Diversionary Tactics

Diversionary Tactics was the title of a poster I presented at the Association of American Geographers Conference back in 2006.  it was about a hydropower development project in Manitoba that was making a major diversion on the Churchill River, through a man-made channel, upon which would be built several hydropower dams.  The dams would not be in great locations – mostly coniferous forest, without major topography, meaning the water would spread out – not up.  It would kill a lot of biomass, which would in turn rot, produce methane, and generally be a bad ecological situation. Tree stubs and floating logs would pepper the reservoir, posing safety risks to boaters.  Water levels would constantly fluctuate, making it hard for the riparian ecosystem to stabilize, and in the winter ice would not form consistently, which can trap and kill animals.  On top of that, the dams were on traditional First Nations lands, and would alter the land the tribes relied on.
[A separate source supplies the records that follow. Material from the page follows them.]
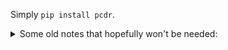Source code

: Simply `pip install pcdr`.

<details><summary>Some old notes that hopefully won't be needed:</summary>


```sh
pip install "pcdr @ git+https://github.com/python-can-define-radio/sdr-course/#subdirectory=classroom_activities/Chx_Misc/pcdr_python_module"
```

Note that you may get an error about `bdist_wheel`, despite that installation actually succeeded. 

For more info on importing from a git repository: https://pip.pypa.io/en/stable/topics/vcs-support/#url-fragments

</details>
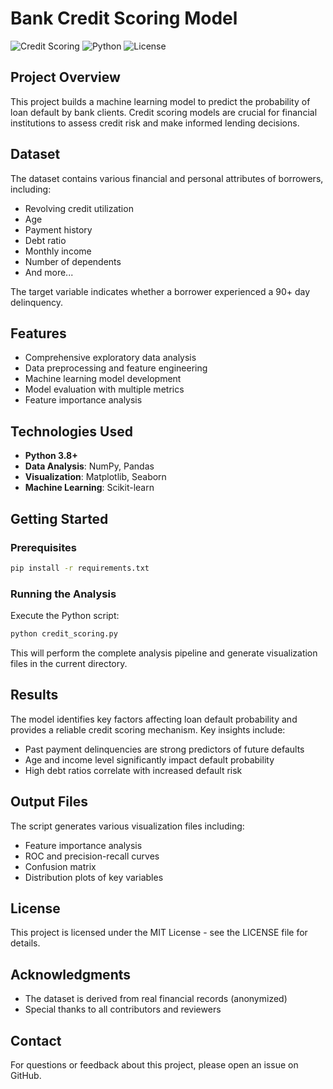 # Bank Credit Scoring Model

![Credit Scoring](https://img.shields.io/badge/Machine%20Learning-Credit%20Scoring-blue)
![Python](https://img.shields.io/badge/Python-3.8%2B-brightgreen)
![License](https://img.shields.io/badge/License-MIT-yellow)

## Project Overview

This project builds a machine learning model to predict the probability of loan default by bank clients. Credit scoring models are crucial for financial institutions to assess credit risk and make informed lending decisions.

## Dataset

The dataset contains various financial and personal attributes of borrowers, including:

- Revolving credit utilization
- Age
- Payment history
- Debt ratio
- Monthly income
- Number of dependents
- And more...

The target variable indicates whether a borrower experienced a 90+ day delinquency.

## Features

- Comprehensive exploratory data analysis
- Data preprocessing and feature engineering
- Machine learning model development
- Model evaluation with multiple metrics
- Feature importance analysis

## Technologies Used

- **Python 3.8+**
- **Data Analysis**: NumPy, Pandas
- **Visualization**: Matplotlib, Seaborn
- **Machine Learning**: Scikit-learn

## Getting Started

### Prerequisites

```bash
pip install -r requirements.txt
```

### Running the Analysis

Execute the Python script:

```bash
python credit_scoring.py
```

This will perform the complete analysis pipeline and generate visualization files in the current directory.

## Results

The model identifies key factors affecting loan default probability and provides a reliable credit scoring mechanism. Key insights include:

- Past payment delinquencies are strong predictors of future defaults
- Age and income level significantly impact default probability
- High debt ratios correlate with increased default risk

## Output Files

The script generates various visualization files including:
- Feature importance analysis
- ROC and precision-recall curves
- Confusion matrix
- Distribution plots of key variables

## License

This project is licensed under the MIT License - see the LICENSE file for details.

## Acknowledgments

- The dataset is derived from real financial records (anonymized)
- Special thanks to all contributors and reviewers

## Contact

For questions or feedback about this project, please open an issue on GitHub.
Worse, however, was the fact that these projects tended to divide the community and fuel corruption.  First Nations communities in Canada already suffer some of the highest rates of drug and alcohol abuse, suicide, and violence in the nation.  This type of development was simply a new chapter in a legacy of environmental racism and injustice that had long plagued them.  The saddest part to me, was that this infrastructure was being built to sell power to the United States – to Minneapolis and Wisconsin, and Chicago.  It wasn’t even benefitting the local communities that felt the impacts most acutely.  And most people in the States had no idea…
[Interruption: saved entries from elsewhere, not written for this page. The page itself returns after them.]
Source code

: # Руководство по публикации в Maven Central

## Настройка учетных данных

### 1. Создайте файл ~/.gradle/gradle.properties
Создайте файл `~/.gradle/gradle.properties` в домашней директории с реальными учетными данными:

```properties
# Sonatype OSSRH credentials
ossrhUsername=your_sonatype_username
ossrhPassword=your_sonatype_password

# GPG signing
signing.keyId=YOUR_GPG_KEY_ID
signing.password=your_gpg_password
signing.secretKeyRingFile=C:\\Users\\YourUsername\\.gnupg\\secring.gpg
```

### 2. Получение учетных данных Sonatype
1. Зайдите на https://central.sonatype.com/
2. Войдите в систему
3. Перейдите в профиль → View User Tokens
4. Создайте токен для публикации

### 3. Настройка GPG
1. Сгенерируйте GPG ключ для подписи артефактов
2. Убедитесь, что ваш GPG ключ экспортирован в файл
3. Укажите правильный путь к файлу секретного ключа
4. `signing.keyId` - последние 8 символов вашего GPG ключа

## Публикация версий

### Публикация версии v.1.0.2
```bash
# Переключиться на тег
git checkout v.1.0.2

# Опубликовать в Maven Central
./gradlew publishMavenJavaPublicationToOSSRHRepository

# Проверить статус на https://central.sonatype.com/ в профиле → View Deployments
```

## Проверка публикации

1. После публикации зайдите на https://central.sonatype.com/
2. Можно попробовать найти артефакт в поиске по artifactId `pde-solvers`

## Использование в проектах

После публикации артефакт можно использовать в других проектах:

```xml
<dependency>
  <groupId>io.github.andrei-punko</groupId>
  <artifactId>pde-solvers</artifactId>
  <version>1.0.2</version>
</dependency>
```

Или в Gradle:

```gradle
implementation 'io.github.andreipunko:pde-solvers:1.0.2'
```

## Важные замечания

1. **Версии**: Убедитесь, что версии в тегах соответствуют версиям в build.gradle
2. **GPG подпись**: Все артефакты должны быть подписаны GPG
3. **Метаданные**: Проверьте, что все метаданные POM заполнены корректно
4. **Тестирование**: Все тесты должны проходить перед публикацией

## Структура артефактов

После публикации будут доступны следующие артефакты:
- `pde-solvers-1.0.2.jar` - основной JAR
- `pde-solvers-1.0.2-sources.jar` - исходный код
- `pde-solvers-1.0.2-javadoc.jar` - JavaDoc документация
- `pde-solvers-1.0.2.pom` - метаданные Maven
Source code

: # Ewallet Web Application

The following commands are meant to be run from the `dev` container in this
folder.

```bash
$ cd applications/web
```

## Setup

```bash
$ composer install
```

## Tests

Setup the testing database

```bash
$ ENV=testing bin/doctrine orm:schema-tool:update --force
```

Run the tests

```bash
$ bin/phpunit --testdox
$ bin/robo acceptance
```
It was while I studied this that I began to better understand natural resource development.  It fascinated me.  Particularly when it comes to power.  The methods we rely on to fuel our increasingly electronic lifestyles are often pretty far removed from our lives.  We don’t tend to see the costs, and as a result we don’t often involve ourselves in the debates on how to develop our natural resources in responsible ways.  Thankfully, there are some legislative tools (the National Environmental Policy Act) that encourage us to step back for a moment and consider our choices, our alternatives, and consider public input before major projects can move forward.  These tools are pretty effective in the United States to curtain truly BAD development policies.  I tend to think, however, that our legislative tools make us a bit lazy as citizens.  When was the last time you participated in a public meeting on an issue that affected your community?  When did you last contact your representatives to let them know how you felt about a bill or a development that personally impacts you?  I can almost guarantee that unless you have a pipeline coming through your backyard, you probably haven’t been very engaged in the public decision-making process of late.  I know, because this is what I do every damn day.  I try to facilitate this process.  Though I don’t always necessarily support the PROJECTS being developed, I wholeheartedly support the PROCESS they must go through to secure permits, and prove that they are necessary and that better alternatives are not out there.  In a sense, I feel a bit like a public defense attorney; these processes are part of the structure that makes our country what it is, and it is my job to see that the process is followed that the public is consulted and made aware or these projects, and that they have an opportunity to educate themselves and make informed decisions about the natural resources issues that impact them.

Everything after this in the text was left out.